» **What is needed**:
One part of the entries below is wanted: the lines from the one containing "First suppose that" through the one containing "neighbor of $u_3$". Write those out exactly and nothing else.

» **Data for review**:
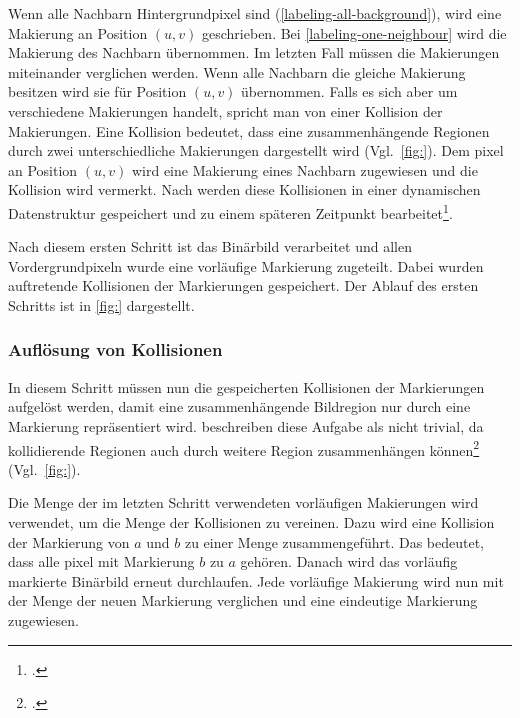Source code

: Wenn alle Nachbarn Hintergrundpixel sind (\autoref{labeling-all-background}), wird eine Makierung an Position $(u,v)$
 geschrieben. Bei \autoref{labeling-one-neighbour} wird die Makierung des Nachbarn übernommen. Im letzten Fall müssen
 die Makierungen miteinander verglichen werden. Wenn alle Nachbarn die gleiche Makierung besitzen wird sie für Position
 $(u,v)$ übernommen. Falls es sich aber um verschiedene Makierungen handelt, spricht man von einer Kollision der
 Makierungen. Eine Kollision bedeutet, dass eine zusammenhängende Regionen durch zwei unterschiedliche Makierungen
 dargestellt wird (Vgl.~\autoref{fig:}). Dem \gls{pixel} an Position $(u,v)$ wird eine Makierung eines Nachbarn
 zugewiesen und die Kollision wird vermerkt. Nach \citeauthor{burger05} werden diese Kollisionen in einer dynamischen
 Datenstruktur gespeichert und zu einem späteren Zeitpunkt bearbeitet\footcite[Vgl.][S.~203--204]{burger05}.

Nach diesem ersten Schritt ist das Binärbild verarbeitet und allen Vordergrundpixeln wurde eine vorläufige Markierung
 zugeteilt. Dabei wurden auftretende Kollisionen der Markierungen gespeichert. Der Ablauf des ersten Schritts ist in
 \autoref{fig:} dargestellt.


\subsubsection{Auflösung von Kollisionen} %
\label{sec:auflösung_von_kollisionen}

In diesem Schritt müssen nun die gespeicherten Kollisionen der Markierungen aufgelöst werden, damit eine
 zusammenhängende Bildregion nur durch eine Markierung repräsentiert wird. \citeauthor{burger05} beschreiben diese
 Aufgabe  als nicht trivial, da kollidierende Regionen auch durch weitere Region zusammenhängen
 können\footcite[Vgl.][S.~205]{burger05} (Vgl.~\autoref{fig:}).

Die Menge der im letzten Schritt verwendeten vorläufigen Makierungen wird verwendet, um die Menge der Kollisionen
 zu vereinen. Dazu wird eine Kollision der Markierung von $a$ und $b$ zu einer Menge zusammengeführt. Das bedeutet,
 dass alle \gls{pixel} mit Markierung $b$ zu $a$ gehören. Danach wird das vorläufig markierte Binärbild erneut
 durchlaufen. Jede vorläufige Makierung wird nun mit der Menge der neuen Markierung verglichen und eine eindeutige
 Markierung zugewiesen.

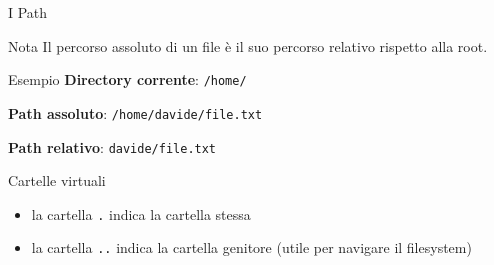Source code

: \documentclass{beamer}
\begin{document}
    \begin{frame}{I Path}
        \begin{alertblock}{Nota}
            Il percorso assoluto di un file è il suo percorso relativo rispetto
            alla root.
        \end{alertblock}

        \begin{exampleblock}{Esempio}
            \textbf{Directory corrente}: \texttt{/home/}

            \textbf{Path assoluto}: \texttt{/home/davide/file.txt}

            \textbf{Path relativo}: \texttt{davide/file.txt}
        \end{exampleblock}

        \begin{block}{Cartelle virtuali}
            \begin{itemize}
                \item la cartella \texttt{.} indica la cartella stessa
                \item la cartella \texttt{..} indica la cartella genitore (utile per navigare il filesystem)
            \end{itemize}
        \end{block}
    \end{frame}
\end{document}
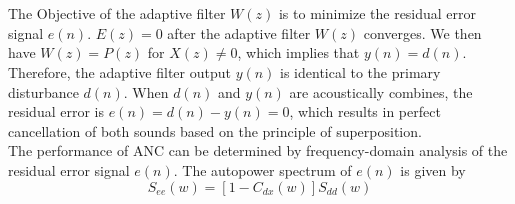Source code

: \\
\\
The Objective of the adaptive filter $W(z)$ is to minimize the residual error signal $e(n)$. $E(z) = 0$ after the adaptive filter $W(z)$ converges. We then have $W(z) = P(z)$ for $X(z) \neq 0$, which implies that $y(n) = d(n)$. Therefore, the adaptive filter output $y(n)$ is identical to the primary disturbance $d(n)$. When $d(n)$ and $y(n)$ are acoustically combines, the residual error is $e(n) = d(n) - y(n) = 0$, which results in perfect cancellation of both sounds based on the principle of superposition.\\
The performance of ANC can be determined by frequency-domain analysis of the residual error signal $e(n)$. The autopower spectrum of $e(n)$ is given by $$S_{ee}(w) = [1-C_{dx}(w)]S_{dd}(w)$$ \cite{Kuo1999}

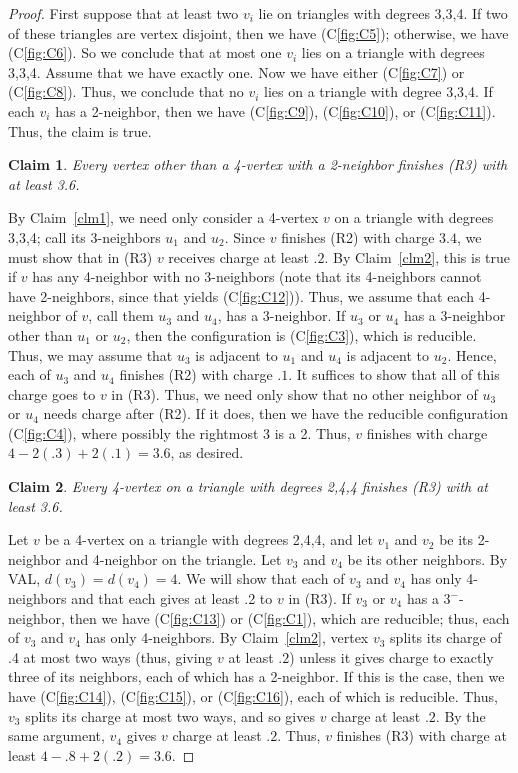 \documentclass[12pt]{article}
\theoremstyle{plain}
\newtheorem{clm}{Claim}
\theoremstyle{definition}
\theoremstyle{remark}
\begin{document}
\begin{proof}
	First suppose that at least two $v_i$ lie on triangles with degrees 3,3,4.
	If two of these triangles are vertex disjoint, then we have (C\ref{fig:C5});
	otherwise, we have (C\ref{fig:C6}).  So we conclude that at most one $v_i$ lies
	on a triangle with degrees 3,3,4.  Assume that we have exactly one.
	Now we have either (C\ref{fig:C7}) or (C\ref{fig:C8}).  Thus, we conclude that
	no $v_i$ lies on a triangle with degree 3,3,4.  If each $v_i$ has a
	2-neighbor, then we have (C\ref{fig:C9}), (C\ref{fig:C10}), or (C\ref{fig:C11}).
	Thus, the claim is true.
	
	\begin{clm}
		Every vertex other than a 4-vertex with a 2-neighbor finishes (R3) with at least 3.6.
		\label{clm3}
	\end{clm}
	By Claim~\ref{clm1}, we need only consider a 4-vertex $v$ on a triangle with
	degrees 3,3,4; call its 3-neighbors $u_1$ and $u_2$.
	Since $v$ finishes (R2) with charge $3.4$, we must show that in
	(R3) $v$ receives charge at least $.2$.  By Claim~\ref{clm2}, this is true if
	$v$ has any 4-neighbor with no 3-neighbors (note that its 4-neighbors cannot
	have 2-neighbors, since that yields (C\ref{fig:C12})).  Thus, we assume that each
	4-neighbor of $v$, call them $u_3$ and $u_4$, has a 3-neighbor.  If $u_3$ or
	$u_4$ has a 3-neighbor other than $u_1$ or $u_2$, then the configuration is
	(C\ref{fig:C3}), which is reducible.  Thus, we may assume that $u_3$ is adjacent
	to $u_1$ and $u_4$ is adjacent to $u_2$.  Hence, each of $u_3$ and $u_4$
	finishes (R2) with charge $.1$.  It suffices to show that
	all of this charge goes to $v$ in (R3).  Thus, we need only show that no other
	neighbor of $u_3$ or $u_4$ needs charge after (R2).  If it does, then we have
	the reducible configuration (C\ref{fig:C4}), where possibly the rightmost 3 is a
	2.  Thus, $v$ finishes with charge $4-2(.3)+2(.1)=3.6$, as desired.
	
	\begin{clm}
		Every 4-vertex on a triangle with degrees 2,4,4 finishes (R3) with at least 3.6.
		\label{clm4}
	\end{clm}
	Let $v$ be a 4-vertex on a triangle with degrees 2,4,4, and let $v_1$ and $v_2$
	be its 2-neighbor and 4-neighbor on the triangle.  Let $v_3$ and $v_4$ be its
	other neighbors.  By VAL, $d(v_3)=d(v_4)=4$.  We will show that each of $v_3$
	and $v_4$ has only 4-neighbors and that each gives at least .2 to $v$ in (R3).
	If $v_3$ or $v_4$ has a $3^-$-neighbor, then we have (C\ref{fig:C13}) or
	(C\ref{fig:C1}), which are
	reducible; thus, each of $v_3$ and $v_4$ has only 4-neighbors.  By
	Claim~\ref{clm2}, vertex $v_3$ splits its charge of .4 at most two ways (thus,
	giving $v$ at least $.2$) unless it gives charge to exactly three of its
	neighbors, each of which has a 2-neighbor.  If this is the case, then we have
	(C\ref{fig:C14}), (C\ref{fig:C15}), or (C\ref{fig:C16}), each of which is
	reducible.  Thus, $v_3$ splits its charge at most two ways, and so gives $v$
	charge at least $.2$.  By the same argument, $v_4$ gives $v$ charge at least
	$.2$.  Thus, $v$ finishes (R3) with charge at least $4-.8+2(.2)=3.6$.
	\bigskip
	

\end{proof}
\end{document}
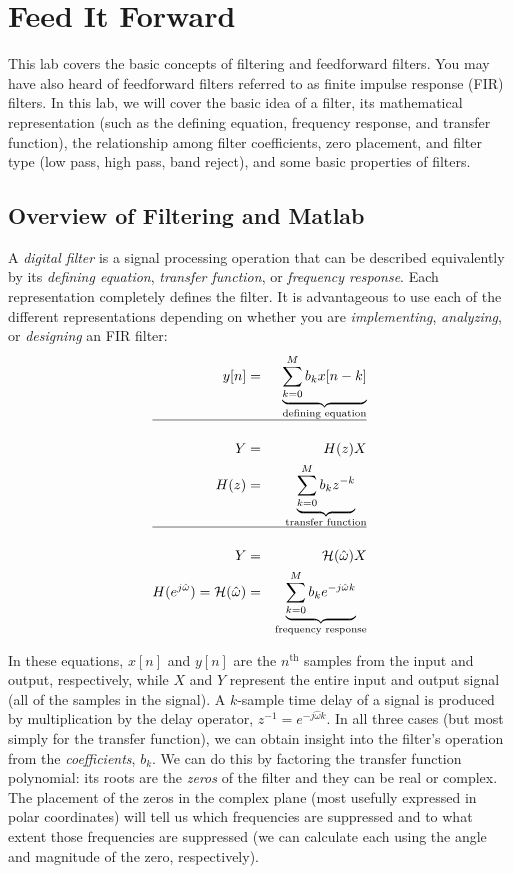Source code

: 
\section{Feed It Forward}

This lab covers the basic concepts of filtering and feedforward filters. 
You may have also heard of feedforward filters referred to as 
finite impulse response (FIR) filters. In this lab, we will cover the basic idea
of a filter, its mathematical representation (such as the defining equation,
frequency response, and transfer function), the relationship among
filter coefficients, zero placement, and filter type (low pass, high
pass, band reject), and some basic properties of filters.


\subsection{Overview of Filtering and Matlab}

A \emph{digital filter} is a signal processing operation that can be
  described equivalently by its \emph{defining
  equation}, \emph{transfer function}, or \emph{frequency response}. 
  Each representation completely defines the filter. It is advantageous 
  to use each of the different representations depending on whether you are
  \emph{implementing}, \emph{analyzing}, or \emph{designing} an FIR filter:
\begin{eqnarray*}
  y[n] &=& \underbrace{\sum_{k=0}^M b_k x[n-k]}_{\text{defining equation}} \\ 
  \hline \\
  Y &=& H(z) X\\
  H(z) &=& \underbrace{\sum_{k=0}^M b_k z^{-k}}_{ \text{transfer function} } \\
  \hline \\
  Y &=&  \mathcal{H}({\hat{\omega}}) X \\
  H(e^{j\hat{\omega}})  = \mathcal{H}({\hat{\omega}}) 
  &=& \underbrace{\sum_{k=0}^M b_k e^{-j \hat{\omega}k}}_{\text{frequency response}} 
\end{eqnarray*}

In these equations, $x[n]$ and $y[n]$ are the $n^\mathrm{th}$ samples
from the input and output, respectively, while $X$ and $Y$ represent
the entire input and output signal (all of the samples in the
signal). A $k$-sample time delay of a signal is produced by
multiplication by the delay operator, $z^{-1} = e^{-j
  \hat{\omega}k}$. In all three cases (but most simply for the
transfer function), we can obtain insight into the filter's operation
from the \emph{coefficients}, $b_k$. We can do this by factoring the
transfer function polynomial: its roots are the \emph{zeros} of the
filter and they can be real or complex.  The placement of the zeros in
the complex plane (most usefully expressed in polar coordinates) will
tell us which frequencies are suppressed and to what extent those
frequencies are suppressed (we can calculate each using the angle and
magnitude of the zero, respectively).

» **Answer area**:
	First suppose that at least two $v_i$ lie on triangles with degrees 3,3,4.
	If two of these triangles are vertex disjoint, then we have (C\ref{fig:C5});
	otherwise, we have (C\ref{fig:C6}).  So we conclude that at most one $v_i$ lies
	on a triangle with degrees 3,3,4.  Assume that we have exactly one.
	Now we have either (C\ref{fig:C7}) or (C\ref{fig:C8}).  Thus, we conclude that
	no $v_i$ lies on a triangle with degree 3,3,4.  If each $v_i$ has a
	2-neighbor, then we have (C\ref{fig:C9}), (C\ref{fig:C10}), or (C\ref{fig:C11}).
	Thus, the claim is true.
	
	\begin{clm}
		Every vertex other than a 4-vertex with a 2-neighbor finishes (R3) with at least 3.6.
		\label{clm3}
	\end{clm}
	By Claim~\ref{clm1}, we need only consider a 4-vertex $v$ on a triangle with
	degrees 3,3,4; call its 3-neighbors $u_1$ and $u_2$.
	Since $v$ finishes (R2) with charge $3.4$, we must show that in
	(R3) $v$ receives charge at least $.2$.  By Claim~\ref{clm2}, this is true if
	$v$ has any 4-neighbor with no 3-neighbors (note that its 4-neighbors cannot
	have 2-neighbors, since that yields (C\ref{fig:C12})).  Thus, we assume that each
	4-neighbor of $v$, call them $u_3$ and $u_4$, has a 3-neighbor.  If $u_3$ or
	$u_4$ has a 3-neighbor other than $u_1$ or $u_2$, then the configuration is
	(C\ref{fig:C3}), which is reducible.  Thus, we may assume that $u_3$ is adjacent
	to $u_1$ and $u_4$ is adjacent to $u_2$.  Hence, each of $u_3$ and $u_4$
	finishes (R2) with charge $.1$.  It suffices to show that
	all of this charge goes to $v$ in (R3).  Thus, we need only show that no other
	neighbor of $u_3$ or $u_4$ needs charge after (R2).  If it does, then we have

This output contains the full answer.